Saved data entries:
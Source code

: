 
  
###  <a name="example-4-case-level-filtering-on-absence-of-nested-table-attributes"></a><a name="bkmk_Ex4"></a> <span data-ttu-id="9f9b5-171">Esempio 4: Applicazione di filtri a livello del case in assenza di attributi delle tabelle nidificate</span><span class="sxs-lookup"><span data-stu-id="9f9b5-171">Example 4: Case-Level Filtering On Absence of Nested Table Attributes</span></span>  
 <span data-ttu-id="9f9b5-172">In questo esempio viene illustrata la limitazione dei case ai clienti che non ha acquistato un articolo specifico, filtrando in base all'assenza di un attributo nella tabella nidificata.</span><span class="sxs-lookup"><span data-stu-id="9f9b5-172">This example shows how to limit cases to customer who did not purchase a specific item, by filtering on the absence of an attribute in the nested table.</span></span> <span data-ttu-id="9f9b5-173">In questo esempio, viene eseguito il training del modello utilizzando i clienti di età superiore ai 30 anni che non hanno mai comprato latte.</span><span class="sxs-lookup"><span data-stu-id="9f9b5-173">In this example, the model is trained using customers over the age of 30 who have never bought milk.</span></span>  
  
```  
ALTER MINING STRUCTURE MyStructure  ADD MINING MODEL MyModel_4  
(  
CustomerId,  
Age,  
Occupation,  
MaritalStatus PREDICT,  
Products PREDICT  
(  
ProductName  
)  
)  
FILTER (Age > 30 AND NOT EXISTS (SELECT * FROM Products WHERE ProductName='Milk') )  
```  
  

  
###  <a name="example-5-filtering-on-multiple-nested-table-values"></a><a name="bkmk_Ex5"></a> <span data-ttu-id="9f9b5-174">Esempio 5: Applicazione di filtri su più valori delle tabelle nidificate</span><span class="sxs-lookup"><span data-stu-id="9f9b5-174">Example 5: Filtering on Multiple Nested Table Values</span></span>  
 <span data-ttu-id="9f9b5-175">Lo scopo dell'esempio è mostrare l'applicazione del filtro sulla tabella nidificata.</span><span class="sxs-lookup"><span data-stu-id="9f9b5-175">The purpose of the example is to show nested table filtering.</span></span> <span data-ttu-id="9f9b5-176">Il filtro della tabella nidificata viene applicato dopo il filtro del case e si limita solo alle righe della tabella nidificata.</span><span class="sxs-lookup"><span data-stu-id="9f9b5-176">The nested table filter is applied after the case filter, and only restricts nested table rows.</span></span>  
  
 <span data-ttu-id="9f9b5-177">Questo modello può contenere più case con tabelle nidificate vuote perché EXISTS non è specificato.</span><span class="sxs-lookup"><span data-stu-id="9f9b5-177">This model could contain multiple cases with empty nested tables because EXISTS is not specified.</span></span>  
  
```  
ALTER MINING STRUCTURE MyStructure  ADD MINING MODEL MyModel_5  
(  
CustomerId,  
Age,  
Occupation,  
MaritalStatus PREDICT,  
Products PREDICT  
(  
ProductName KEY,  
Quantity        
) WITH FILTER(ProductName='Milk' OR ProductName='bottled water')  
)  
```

...

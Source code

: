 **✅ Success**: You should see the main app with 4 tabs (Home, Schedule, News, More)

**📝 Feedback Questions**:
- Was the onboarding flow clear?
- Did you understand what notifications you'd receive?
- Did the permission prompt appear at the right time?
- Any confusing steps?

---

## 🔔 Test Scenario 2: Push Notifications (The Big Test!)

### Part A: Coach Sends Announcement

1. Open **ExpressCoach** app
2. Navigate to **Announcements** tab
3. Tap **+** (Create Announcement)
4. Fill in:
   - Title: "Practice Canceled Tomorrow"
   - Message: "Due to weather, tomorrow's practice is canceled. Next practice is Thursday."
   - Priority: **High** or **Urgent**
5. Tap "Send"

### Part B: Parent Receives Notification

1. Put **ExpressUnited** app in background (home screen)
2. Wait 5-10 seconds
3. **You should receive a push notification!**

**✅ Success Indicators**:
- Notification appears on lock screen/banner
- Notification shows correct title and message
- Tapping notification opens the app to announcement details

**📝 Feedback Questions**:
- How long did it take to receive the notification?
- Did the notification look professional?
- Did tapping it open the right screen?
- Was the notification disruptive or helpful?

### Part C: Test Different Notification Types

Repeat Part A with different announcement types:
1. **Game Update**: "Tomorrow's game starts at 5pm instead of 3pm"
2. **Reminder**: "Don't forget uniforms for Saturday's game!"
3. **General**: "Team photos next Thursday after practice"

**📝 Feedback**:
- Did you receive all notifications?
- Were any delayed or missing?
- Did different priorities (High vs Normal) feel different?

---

---

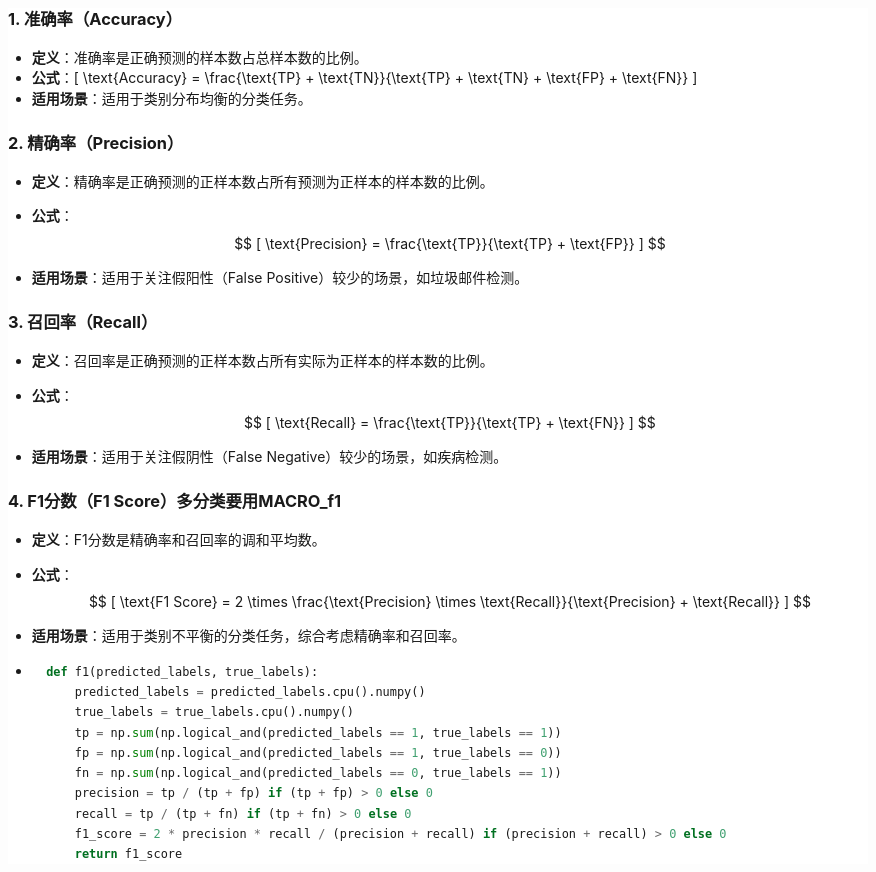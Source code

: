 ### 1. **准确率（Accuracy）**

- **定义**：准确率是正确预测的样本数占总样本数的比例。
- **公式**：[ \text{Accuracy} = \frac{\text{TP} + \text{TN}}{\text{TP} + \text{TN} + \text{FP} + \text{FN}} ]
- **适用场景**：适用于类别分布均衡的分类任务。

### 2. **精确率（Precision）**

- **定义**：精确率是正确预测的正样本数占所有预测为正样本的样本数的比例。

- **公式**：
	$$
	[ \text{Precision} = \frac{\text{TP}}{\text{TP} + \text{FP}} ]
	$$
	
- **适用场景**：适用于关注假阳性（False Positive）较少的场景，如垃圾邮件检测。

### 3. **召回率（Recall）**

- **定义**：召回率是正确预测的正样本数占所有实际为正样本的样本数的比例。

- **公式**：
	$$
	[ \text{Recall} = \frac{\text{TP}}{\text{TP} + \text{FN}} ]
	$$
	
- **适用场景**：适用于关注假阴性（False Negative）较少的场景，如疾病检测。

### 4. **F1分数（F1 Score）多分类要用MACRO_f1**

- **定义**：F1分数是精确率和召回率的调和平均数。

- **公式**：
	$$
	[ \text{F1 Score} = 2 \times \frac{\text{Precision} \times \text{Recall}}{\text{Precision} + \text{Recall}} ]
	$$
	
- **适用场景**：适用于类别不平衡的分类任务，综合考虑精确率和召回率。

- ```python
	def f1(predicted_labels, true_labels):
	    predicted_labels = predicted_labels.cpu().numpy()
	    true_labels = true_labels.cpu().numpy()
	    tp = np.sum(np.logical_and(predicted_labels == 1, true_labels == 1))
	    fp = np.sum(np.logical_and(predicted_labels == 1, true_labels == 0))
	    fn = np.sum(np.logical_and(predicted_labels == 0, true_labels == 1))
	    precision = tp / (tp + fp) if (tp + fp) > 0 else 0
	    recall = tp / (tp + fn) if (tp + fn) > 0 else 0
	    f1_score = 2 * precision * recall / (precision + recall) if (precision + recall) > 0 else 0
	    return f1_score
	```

▸ Work to complete: Search the data for the string "Thursday" and copy out every line where it is found.

▸ Reply:
   - Message: "Due to weather, tomorrow's practice is canceled. Next practice is Thursday."
3. **General**: "Team photos next Thursday after practice"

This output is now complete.